* What you need to do:
Task for the records below: please retype exactly and only the lines from the first through the one with "- java framework weaknesses to demonstrate", with every picture omitted.

[Items from a dataset]
______________________________

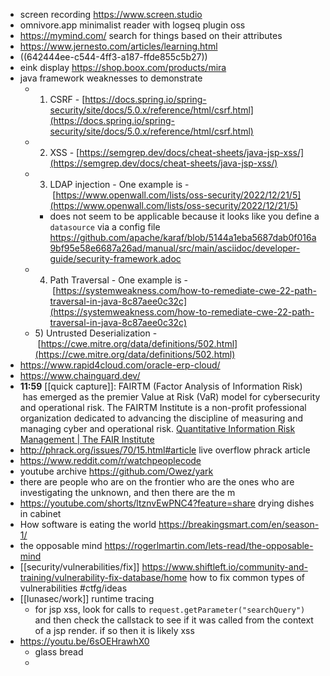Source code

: - screen recording https://www.screen.studio
- omnivore.app minimalist reader with logseq plugin oss
- https://mymind.com/ search for things based on their attributes
- https://www.jernesto.com/articles/learning.html
- ((642444ee-c544-4ff3-a187-ffde855c5b27))
- eink display https://shop.boox.com/products/mira
- java framework weaknesses to demonstrate
	- 1) CSRF - [https://docs.spring.io/spring-security/site/docs/5.0.x/reference/html/csrf.html](https://docs.spring.io/spring-security/site/docs/5.0.x/reference/html/csrf.html)
	- 2) XSS - [https://semgrep.dev/docs/cheat-sheets/java-jsp-xss/](https://semgrep.dev/docs/cheat-sheets/java-jsp-xss/)
	- 3) LDAP injection - One example is - [https://www.openwall.com/lists/oss-security/2022/12/21/5](https://www.openwall.com/lists/oss-security/2022/12/21/5)
		- does not seem to be applicable because it looks like you define a `datasource` via a config file https://github.com/apache/karaf/blob/5144a1eba5687dab0f016a9bf95e58e6687a26ad/manual/src/main/asciidoc/developer-guide/security-framework.adoc
	- 4) Path Traversal - One example is - [https://systemweakness.com/how-to-remediate-cwe-22-path-traversal-in-java-8c87aee0c32c](https://systemweakness.com/how-to-remediate-cwe-22-path-traversal-in-java-8c87aee0c32c)
	- 5) Untrusted Deserialization - [https://cwe.mitre.org/data/definitions/502.html](https://cwe.mitre.org/data/definitions/502.html)
- https://www.rapid4cloud.com/oracle-erp-cloud/
- https://www.chainguard.dev/
- **11:59** [[quick capture]]: FAIRTM (Factor Analysis of Information Risk)  has emerged as the premier Value at Risk (VaR) model for cybersecurity and operational risk. The FAIRTM Institute is a non-profit professional organization dedicated to advancing the discipline of measuring and managing cyber and operational risk. [Quantitative Information Risk Management | The FAIR Institute](https://www.fairinstitute.org/)
- http://phrack.org/issues/70/15.html#article live overflow phrack article
- https://www.reddit.com/r/watchpeoplecode
- youtube archive https://github.com/Owez/yark
- there are people who are on the frontier who are the ones who are investigating the unknown, and then there are the m
- https://youtube.com/shorts/ltznvEwPNC4?feature=share drying dishes in cabinet
- How software is eating the world https://breakingsmart.com/en/season-1/
- the opposable mind https://rogerlmartin.com/lets-read/the-opposable-mind
- [[security/vulnerabilities/fix]] https://www.shiftleft.io/community-and-training/vulnerability-fix-database/home how to fix common types of vulnerabilities #ctfg/ideas
- [[lunasec/work]] runtime tracing
	- for jsp xss, look for calls to `request.getParameter("searchQuery")` and then check the callstack to see if it was called from the context of a jsp render. if so then it is likely xss
- https://youtu.be/6sOEHrawhX0
	- glass bread
	-
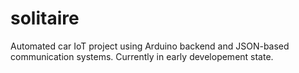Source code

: # solitaire
Automated car IoT project using Arduino backend and JSON-based communication systems. Currently in early developement state. 
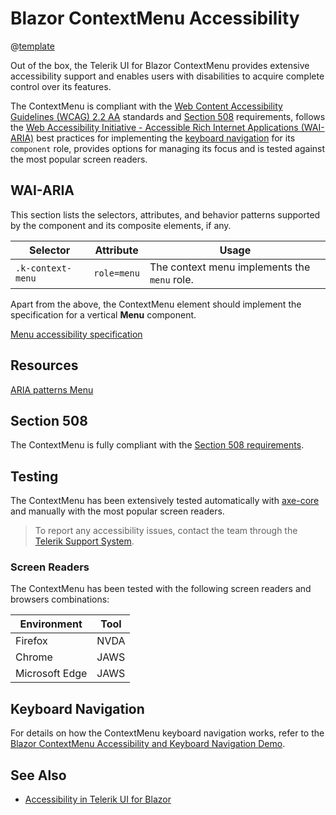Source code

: 
# Blazor ContextMenu Accessibility

@[template](/_contentTemplates/common/parameters-table-styles.md#table-layout)

Out of the box, the Telerik UI for Blazor ContextMenu provides extensive accessibility support and enables users with disabilities to acquire complete control over its features.

The ContextMenu is compliant with the [Web Content Accessibility Guidelines (WCAG) 2.2 AA](https://www.w3.org/TR/WCAG22/) standards and [Section 508](https://www.section508.gov/) requirements, follows the [Web Accessibility Initiative - Accessible Rich Internet Applications (WAI-ARIA)](https://www.w3.org/WAI/ARIA/apg/) best practices for implementing the [keyboard navigation](#keyboard-navigation) for its `component` role, provides options for managing its focus and is tested against the most popular screen readers.

## WAI-ARIA

This section lists the selectors, attributes, and behavior patterns supported by the component and its composite elements, if any.

| Selector | Attribute | Usage |
| -------- | --------- | ----- |
| `.k-context-menu` | `role=menu` | The context menu implements the `menu` role. |

Apart from the above, the ContextMenu element should implement the specification for a vertical **Menu** component.

[Menu accessibility specification]({{menu_a11y_link}})

## Resources

[ARIA patterns Menu](https://www.w3.org/WAI/ARIA/apg/patterns/menu/)

## Section 508

The ContextMenu is fully compliant with the [Section 508 requirements](http://www.section508.gov/).

## Testing

The ContextMenu has been extensively tested automatically with [axe-core](https://github.com/dequelabs/axe-core) and manually with the most popular screen readers.

> To report any accessibility issues, contact the team through the [Telerik Support System](https://www.telerik.com/account/support-center).

### Screen Readers

The ContextMenu has been tested with the following screen readers and browsers combinations:

| Environment | Tool |
| ----------- | ---- |
| Firefox | NVDA |
| Chrome | JAWS |
| Microsoft Edge | JAWS |

## Keyboard Navigation

For details on how the ContextMenu keyboard navigation works, refer to the [Blazor ContextMenu Accessibility and Keyboard Navigation Demo](https://demos.telerik.com/blazor-ui/contextmenu/keyboard-navigation).

## See Also

* [Accessibility in Telerik UI for Blazor](slug:accessibility-overview)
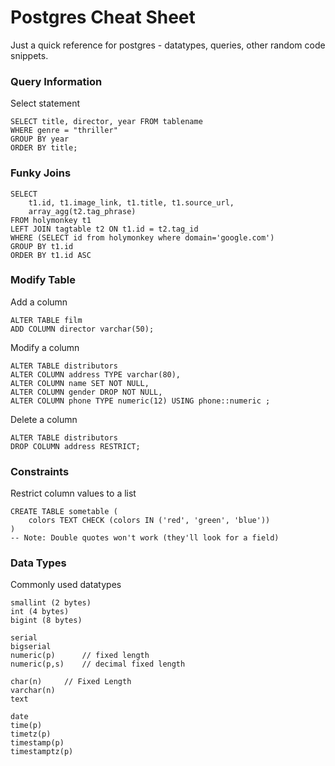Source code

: # Postgres Cheat Sheet

Just a quick reference for postgres - datatypes, queries, other random code snippets.

### Query Information
Select statement

	SELECT title, director, year FROM tablename
	WHERE genre = "thriller"
	GROUP BY year
	ORDER BY title;

### Funky Joins
    SELECT
        t1.id, t1.image_link, t1.title, t1.source_url,
        array_agg(t2.tag_phrase)
    FROM holymonkey t1
    LEFT JOIN tagtable t2 ON t1.id = t2.tag_id
    WHERE (SELECT id from holymonkey where domain='google.com')
    GROUP BY t1.id
    ORDER BY t1.id ASC

### Modify Table
Add a column

	ALTER TABLE film
    ADD COLUMN director varchar(50);

Modify a column

	ALTER TABLE distributors
    ALTER COLUMN address TYPE varchar(80),
    ALTER COLUMN name SET NOT NULL,
    ALTER COLUMN gender DROP NOT NULL,
    ALTER COLUMN phone TYPE numeric(12) USING phone::numeric ;

Delete a column

	ALTER TABLE distributors
    DROP COLUMN address RESTRICT;

### Constraints
Restrict column values to a list

    CREATE TABLE sometable (
        colors TEXT CHECK (colors IN ('red', 'green', 'blue'))
    )
    -- Note: Double quotes won't work (they'll look for a field)

### Data Types
Commonly used datatypes

    smallint (2 bytes)
    int (4 bytes)
    bigint (8 bytes)

    serial
    bigserial
    numeric(p)      // fixed length
    numeric(p,s)    // decimal fixed length

    char(n)     // Fixed Length
    varchar(n)
    text

    date
    time(p)
    timetz(p)
    timestamp(p)
    timestamptz(p)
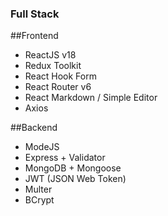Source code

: ### Full Stack

##Frontend

- ReactJS v18
- Redux Toolkit
- React Hook Form
- React Router v6
- React Markdown / Simple Editor
- Axios

##Backend

- ModeJS
- Express + Validator
- MongoDB + Mongoose
- JWT (JSON Web Token)
- Multer
- BCrypt

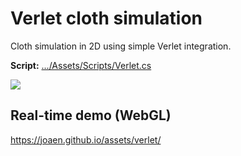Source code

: # Verlet cloth simulation
 Cloth simulation in 2D using simple Verlet integration.

**Script:**
 [.../Assets/Scripts/Verlet.cs](https://github.com/joaen/verlet-cloth-simulation/blob/main/Assets/Scripts/Verlet.cs)

![](2Dcloth.gif)

## Real-time demo (WebGL)
https://joaen.github.io/assets/verlet/ 
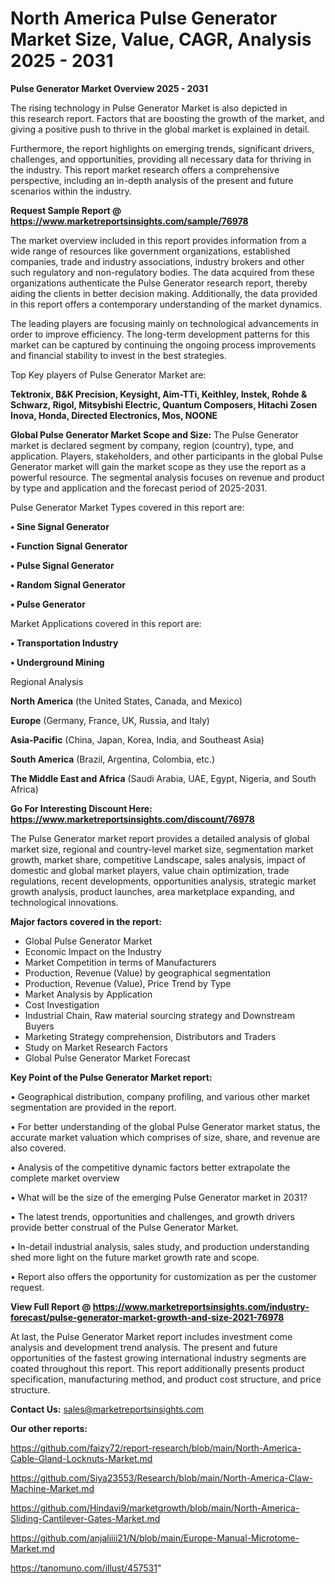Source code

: # North America Pulse Generator Market Size, Value, CAGR, Analysis 2025 - 2031

<Strong> Pulse Generator Market Overview 2025 - 2031</strong>

The rising technology in Pulse Generator Market is also depicted in this research report. Factors that are boosting the growth of the market, and giving a positive push to thrive in the global market is explained in detail.

Furthermore, the report highlights on emerging trends, significant drivers, challenges, and opportunities, providing all necessary data for thriving in the industry. This report market research offers a comprehensive perspective, including an in-depth analysis of the present and future scenarios within the industry.

<strong>Request Sample Report @ <a href=https://www.marketreportsinsights.com/sample/76978>https://www.marketreportsinsights.com/sample/76978</a></strong>

The market overview included in this report provides information from a wide range of resources like government organizations, established companies, trade and industry associations, industry brokers and other such regulatory and non-regulatory bodies. The data acquired from these organizations authenticate the Pulse Generator research report, thereby aiding the clients in better decision making. Additionally, the data provided in this report offers a contemporary understanding of the market dynamics.

The leading players are focusing mainly on technological advancements in order to improve efficiency. The long-term development patterns for this market can be captured by continuing the ongoing process improvements and financial stability to invest in the best strategies.

Top Key players of Pulse Generator Market are:

<strong>Tektronix, B&K Precision, Keysight, Aim-TTi, Keithley, Instek, Rohde & Schwarz, Rigol, Mitsybishi Electric, Quantum Composers, Hitachi Zosen Inova, Honda, Directed Electronics, Mos, NOONE</strong>

<strong><b>Global Pulse Generator Market Scope and Size:</b></strong>
The Pulse Generator market is declared segment by company, region (country), type, and application. Players, stakeholders, and other participants in the global Pulse Generator market will gain the market scope as they use the report as a powerful resource. The segmental analysis focuses on revenue and product by type and application and the forecast period of 2025-2031.

Pulse Generator Market Types covered in this report are:

<strong>• Sine Signal Generator

• Function Signal Generator

• Pulse Signal Generator

• Random Signal Generator

• Pulse Generator</strong>

Market Applications covered in this report are:

<strong>• Transportation Industry

• Underground Mining</strong> 

Regional Analysis

<strong>North America</strong> (the United States, Canada, and Mexico)

<strong>Europe</strong> (Germany, France, UK, Russia, and Italy)

<strong>Asia-Pacific</strong> (China, Japan, Korea, India, and Southeast Asia)

<strong>South America</strong> (Brazil, Argentina, Colombia, etc.)

<strong>The Middle East and Africa</strong> (Saudi Arabia, UAE, Egypt, Nigeria, and South Africa)

<strong>Go For Interesting Discount Here: <a href=https://www.marketreportsinsights.com/discount/76978>https://www.marketreportsinsights.com/discount/76978</a></strong>

The Pulse Generator market report provides a detailed analysis of global market size, regional and country-level market size, segmentation market growth, market share, competitive Landscape, sales analysis, impact of domestic and global market players, value chain optimization, trade regulations, recent developments, opportunities analysis, strategic market growth analysis, product launches, area marketplace expanding, and technological innovations.

<strong><b>Major factors covered in the report:</b></strong>
<ul>
  <li>Global Pulse Generator Market </li>
  <li>Economic Impact on the Industry</li>
  <li>Market Competition in terms of Manufacturers</li>
  <li>Production, Revenue (Value) by geographical segmentation</li>
  <li>Production, Revenue (Value), Price Trend by Type</li>
  <li>Market Analysis by Application</li>
  <li>Cost Investigation</li>
  <li>Industrial Chain, Raw material sourcing strategy and Downstream Buyers</li>
  <li>Marketing Strategy comprehension, Distributors and Traders</li>
  <li>Study on Market Research Factors</li>
  <li>Global Pulse Generator Market Forecast</li>
</ul>

<strong><b>Key Point of the Pulse Generator Market report:</b></strong>

• Geographical distribution, company profiling, and various other market segmentation are provided in the report.

• For better understanding of the global Pulse Generator market status, the accurate market valuation which comprises of size, share, and revenue are also covered.

• Analysis of the competitive dynamic factors better extrapolate the complete market overview

• What will be the size of the emerging Pulse Generator market in 2031?

• The latest trends, opportunities and challenges, and growth drivers provide better construal of the Pulse Generator Market.

• In-detail industrial analysis, sales study, and production understanding shed more light on the future market growth rate and scope.

• Report also offers the opportunity for customization as per the customer request.

<strong><b>View Full Report @ <a href=https://www.marketreportsinsights.com/industry-forecast/pulse-generator-market-growth-and-size-2021-76978>https://www.marketreportsinsights.com/industry-forecast/pulse-generator-market-growth-and-size-2021-76978</a></b></strong>


At last, the Pulse Generator Market report includes investment come analysis and development trend analysis. The present and future opportunities of the fastest growing international industry segments are coated throughout this report. This report additionally presents product specification, manufacturing method, and product cost structure, and price structure.

<strong>Contact Us:</strong>
sales@marketreportsinsights.com

<strong>Our other reports:</strong>

<a href=https://github.com/faizy72/report-research/blob/main/North-America-Cable-Gland-Locknuts-Market.md>https://github.com/faizy72/report-research/blob/main/North-America-Cable-Gland-Locknuts-Market.md</a>

<a href=https://github.com/Siya23553/Research/blob/main/North-America-Claw-Machine-Market.md>https://github.com/Siya23553/Research/blob/main/North-America-Claw-Machine-Market.md</a>

<a href=https://github.com/Hindavi9/marketgrowth/blob/main/North-America-Sliding-Cantilever-Gates-Market.md>https://github.com/Hindavi9/marketgrowth/blob/main/North-America-Sliding-Cantilever-Gates-Market.md</a>

<a href=https://github.com/anjaliiii21/N/blob/main/Europe-Manual-Microtome-Market.md>https://github.com/anjaliiii21/N/blob/main/Europe-Manual-Microtome-Market.md</a>

<a href=https://tanomuno.com/illust/457531>https://tanomuno.com/illust/457531</a>"
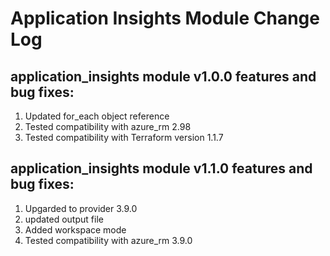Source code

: # Application Insights Module Change Log

## application_insights module v1.0.0 features and bug fixes:

1. Updated for_each object reference
2. Tested compatibility with azure_rm 2.98
3. Tested compatibility with Terraform version 1.1.7

## application_insights module v1.1.0 features and bug fixes:

1. Upgarded to provider 3.9.0
2. updated output file
3. Added workspace mode
4. Tested compatibility with azure_rm 3.9.0


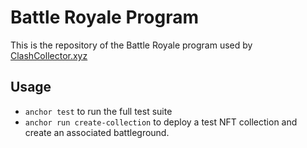 # Battle Royale Program

This is the repository of the Battle Royale program used by [ClashCollector.xyz](https://clashcollector.xyz)

## Usage

- `anchor test` to run the full test suite
- `anchor run create-collection` to deploy a test NFT collection and create an associated battleground.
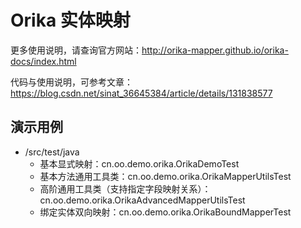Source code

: # Orika 实体映射

更多使用说明，请查询官方网站：http://orika-mapper.github.io/orika-docs/index.html

代码与使用说明，可参考文章：https://blog.csdn.net/sinat_36645384/article/details/131838577

## 演示用例
- /src/test/java
    - 基本显式映射：cn.oo.demo.orika.OrikaDemoTest
    - 基本方法通用工具类：cn.oo.demo.orika.OrikaMapperUtilsTest
    - 高阶通用工具类（支持指定字段映射关系）：cn.oo.demo.orika.OrikaAdvancedMapperUtilsTest
    - 绑定实体双向映射：cn.oo.demo.orika.OrikaBoundMapperTest
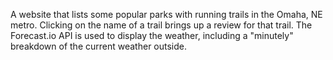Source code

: A website that lists some popular parks with running trails in the Omaha, NE metro. Clicking on the name of a trail brings up a review for that trail. The Forecast.io API is used to display the weather, including a "minutely" breakdown of the current weather outside. 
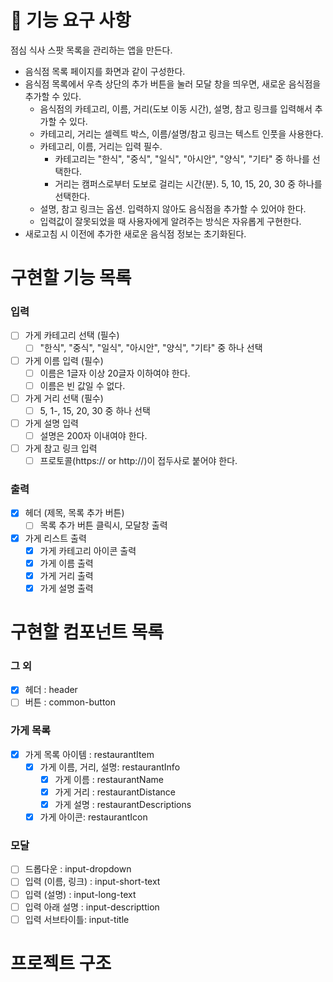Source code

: # 🎯 기능 요구 사항

점심 식사 스팟 목록을 관리하는 앱을 만든다.

- 음식점 목록 페이지를 화면과 같이 구성한다.
- 음식점 목록에서 우측 상단의 추가 버튼을 눌러 모달 창을 띄우면, 새로운 음식점을 추가할 수 있다.
  - 음식점의 카테고리, 이름, 거리(도보 이동 시간), 설명, 참고 링크를 입력해서 추가할 수 있다.
  - 카테고리, 거리는 셀렉트 박스, 이름/설명/참고 링크는 텍스트 인풋을 사용한다.
  - 카테고리, 이름, 거리는 입력 필수.
    - 카테고리는 "한식", "중식", "일식", "아시안", "양식", "기타" 중 하나를 선택한다.
    - 거리는 캠퍼스로부터 도보로 걸리는 시간(분). 5, 10, 15, 20, 30 중 하나를 선택한다.
  - 설명, 참고 링크는 옵션. 입력하지 않아도 음식점을 추가할 수 있어야 한다.
  - 입력값이 잘못되었을 때 사용자에게 알려주는 방식은 자유롭게 구현한다.
- 새로고침 시 이전에 추가한 새로운 음식점 정보는 초기화된다.

# 구현할 기능 목록

### 입력

- [ ] 가게 카테고리 선택 (필수)
  - [ ] "한식", "중식", "일식", "아시안", "양식", "기타" 중 하나 선택
- [ ] 가게 이름 입력 (필수)
  - [ ] 이름은 1글자 이상 20글자 이하여야 한다.
  - [ ] 이름은 빈 값일 수 없다.
- [ ] 가게 거리 선택 (필수)
  - [ ] 5, 1-, 15, 20, 30 중 하나 선택
- [ ] 가게 설명 입력
  - [ ] 설명은 200자 이내여야 한다.
- [ ] 가게 참고 링크 입력
  - [ ] 프로토콜(https:// or http://)이 접두사로 붙어야 한다.

### 출력

- [x] 헤더 (제목, 목록 추가 버튼)
  - [ ] 목록 추가 버튼 클릭시, 모달창 출력
- [x] 가게 리스트 출력
  - [x] 가게 카테고리 아이콘 출력
  - [x] 가게 이름 출력
  - [x] 가게 거리 출력
  - [x] 가게 설명 출력

# 구현할 컴포넌트 목록

### 그 외

- [x] 헤더 : header
- [ ] 버튼 : common-button

### 가게 목록

- [x] 가게 목록 아이템 : restaurantItem
  - [x] 가게 이름, 거리, 설명: restaurantInfo
    - [x] 가게 이름 : restaurantName
    - [x] 가게 거리 : restaurantDistance
    - [x] 가게 설명 : restaurantDescriptions
  - [x] 가게 아이콘: restaurantIcon

### 모달

- [ ] 드롭다운 : input-dropdown
- [ ] 입력 (이름, 링크) : input-short-text
- [ ] 입력 (설명) : input-long-text
- [ ] 입력 아래 설명 : input-descripttion
- [ ] 입력 서브타이틀: input-title

# 프로젝트 구조
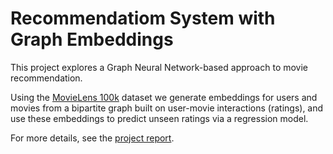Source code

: # Recommendatiom System with Graph Embeddings
This project explores a Graph Neural Network-based approach to movie recommendation.

Using the [MovieLens 100k](https://dl.acm.org/doi/10.1145/2827872) dataset we generate embeddings for users and movies from a bipartite graph built on user-movie interactions (ratings), and use these embeddings to predict unseen ratings via a regression model.


For more details, see the [project report](./doc/document.pdf).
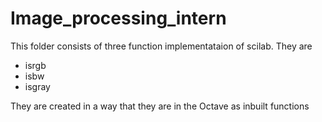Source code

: # Image_processing_intern
This folder consists of three function implementataion of scilab. They are
* isrgb
* isbw
* isgray

They are created in a way that they are in the Octave as inbuilt functions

______________________________

* Your response:
Source code

: - screen recording https://www.screen.studio
- omnivore.app minimalist reader with logseq plugin oss
- https://mymind.com/ search for things based on their attributes
- https://www.jernesto.com/articles/learning.html
- ((642444ee-c544-4ff3-a187-ffde855c5b27))
- eink display https://shop.boox.com/products/mira
- java framework weaknesses to demonstrate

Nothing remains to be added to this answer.